Your task is to copy every record exactly.
════════
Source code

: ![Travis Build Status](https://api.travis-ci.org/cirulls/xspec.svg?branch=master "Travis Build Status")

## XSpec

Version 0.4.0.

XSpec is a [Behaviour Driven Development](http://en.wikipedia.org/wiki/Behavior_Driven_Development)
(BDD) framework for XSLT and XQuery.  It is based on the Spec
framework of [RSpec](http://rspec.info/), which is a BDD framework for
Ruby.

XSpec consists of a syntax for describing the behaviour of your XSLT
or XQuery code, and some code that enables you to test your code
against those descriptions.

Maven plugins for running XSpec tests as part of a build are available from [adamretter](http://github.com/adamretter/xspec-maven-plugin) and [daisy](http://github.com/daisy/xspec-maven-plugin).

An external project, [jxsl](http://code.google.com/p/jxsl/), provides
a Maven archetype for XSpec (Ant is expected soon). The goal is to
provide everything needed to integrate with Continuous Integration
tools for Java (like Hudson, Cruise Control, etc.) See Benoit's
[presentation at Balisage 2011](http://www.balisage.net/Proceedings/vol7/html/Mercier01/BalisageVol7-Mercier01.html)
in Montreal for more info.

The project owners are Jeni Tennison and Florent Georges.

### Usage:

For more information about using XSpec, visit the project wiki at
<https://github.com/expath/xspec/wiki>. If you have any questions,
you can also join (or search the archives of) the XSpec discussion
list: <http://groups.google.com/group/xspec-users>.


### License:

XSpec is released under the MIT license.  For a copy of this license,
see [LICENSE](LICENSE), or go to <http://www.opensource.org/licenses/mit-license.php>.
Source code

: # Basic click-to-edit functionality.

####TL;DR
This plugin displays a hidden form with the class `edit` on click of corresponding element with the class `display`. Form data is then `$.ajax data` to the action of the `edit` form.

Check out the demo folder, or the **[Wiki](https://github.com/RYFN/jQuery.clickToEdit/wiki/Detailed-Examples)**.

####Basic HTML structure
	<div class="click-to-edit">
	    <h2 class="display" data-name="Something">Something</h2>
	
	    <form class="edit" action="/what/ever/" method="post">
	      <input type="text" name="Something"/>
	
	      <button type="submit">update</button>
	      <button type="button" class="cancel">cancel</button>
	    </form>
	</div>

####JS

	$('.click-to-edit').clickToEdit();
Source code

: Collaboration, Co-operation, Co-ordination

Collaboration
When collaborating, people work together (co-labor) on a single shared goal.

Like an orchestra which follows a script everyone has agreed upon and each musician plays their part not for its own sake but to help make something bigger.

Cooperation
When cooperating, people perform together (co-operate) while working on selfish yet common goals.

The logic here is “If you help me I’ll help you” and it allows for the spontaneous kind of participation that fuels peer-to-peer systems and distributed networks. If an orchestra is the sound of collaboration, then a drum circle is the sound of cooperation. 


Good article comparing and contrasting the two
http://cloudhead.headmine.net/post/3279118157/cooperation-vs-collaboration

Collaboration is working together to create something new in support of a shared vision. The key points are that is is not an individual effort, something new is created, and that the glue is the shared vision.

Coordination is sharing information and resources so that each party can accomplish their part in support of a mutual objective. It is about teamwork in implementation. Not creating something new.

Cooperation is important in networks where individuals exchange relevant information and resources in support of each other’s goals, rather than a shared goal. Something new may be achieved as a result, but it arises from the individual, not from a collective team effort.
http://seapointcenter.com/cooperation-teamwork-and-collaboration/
════════
» Task result
Source code

: ![Travis Build Status](https://api.travis-ci.org/cirulls/xspec.svg?branch=master "Travis Build Status")

## XSpec

Version 0.4.0.

XSpec is a [Behaviour Driven Development](http://en.wikipedia.org/wiki/Behavior_Driven_Development)
(BDD) framework for XSLT and XQuery.  It is based on the Spec
framework of [RSpec](http://rspec.info/), which is a BDD framework for
Ruby.

XSpec consists of a syntax for describing the behaviour of your XSLT
or XQuery code, and some code that enables you to test your code
against those descriptions.

Maven plugins for running XSpec tests as part of a build are available from [adamretter](http://github.com/adamretter/xspec-maven-plugin) and [daisy](http://github.com/daisy/xspec-maven-plugin).

An external project, [jxsl](http://code.google.com/p/jxsl/), provides
a Maven archetype for XSpec (Ant is expected soon). The goal is to
provide everything needed to integrate with Continuous Integration
tools for Java (like Hudson, Cruise Control, etc.) See Benoit's
[presentation at Balisage 2011](http://www.balisage.net/Proceedings/vol7/html/Mercier01/BalisageVol7-Mercier01.html)
in Montreal for more info.

The project owners are Jeni Tennison and Florent Georges.

### Usage:

For more information about using XSpec, visit the project wiki at
<https://github.com/expath/xspec/wiki>. If you have any questions,
you can also join (or search the archives of) the XSpec discussion
list: <http://groups.google.com/group/xspec-users>.


### License:

XSpec is released under the MIT license.  For a copy of this license,
see [LICENSE](LICENSE), or go to <http://www.opensource.org/licenses/mit-license.php>.
Source code

: # Basic click-to-edit functionality.

####TL;DR
This plugin displays a hidden form with the class `edit` on click of corresponding element with the class `display`. Form data is then `$.ajax data` to the action of the `edit` form.

Check out the demo folder, or the **[Wiki](https://github.com/RYFN/jQuery.clickToEdit/wiki/Detailed-Examples)**.

####Basic HTML structure
	<div class="click-to-edit">
	    <h2 class="display" data-name="Something">Something</h2>
	
	    <form class="edit" action="/what/ever/" method="post">
	      <input type="text" name="Something"/>
	
	      <button type="submit">update</button>
	      <button type="button" class="cancel">cancel</button>
	    </form>
	</div>

####JS

	$('.click-to-edit').clickToEdit();
Source code

: Collaboration, Co-operation, Co-ordination

Collaboration
When collaborating, people work together (co-labor) on a single shared goal.

Like an orchestra which follows a script everyone has agreed upon and each musician plays their part not for its own sake but to help make something bigger.

Cooperation
When cooperating, people perform together (co-operate) while working on selfish yet common goals.

The logic here is “If you help me I’ll help you” and it allows for the spontaneous kind of participation that fuels peer-to-peer systems and distributed networks. If an orchestra is the sound of collaboration, then a drum circle is the sound of cooperation. 


Good article comparing and contrasting the two
http://cloudhead.headmine.net/post/3279118157/cooperation-vs-collaboration

Collaboration is working together to create something new in support of a shared vision. The key points are that is is not an individual effort, something new is created, and that the glue is the shared vision.

Coordination is sharing information and resources so that each party can accomplish their part in support of a mutual objective. It is about teamwork in implementation. Not creating something new.

Cooperation is important in networks where individuals exchange relevant information and resources in support of each other’s goals, rather than a shared goal. Something new may be achieved as a result, but it arises from the individual, not from a collective team effort.
http://seapointcenter.com/cooperation-teamwork-and-collaboration/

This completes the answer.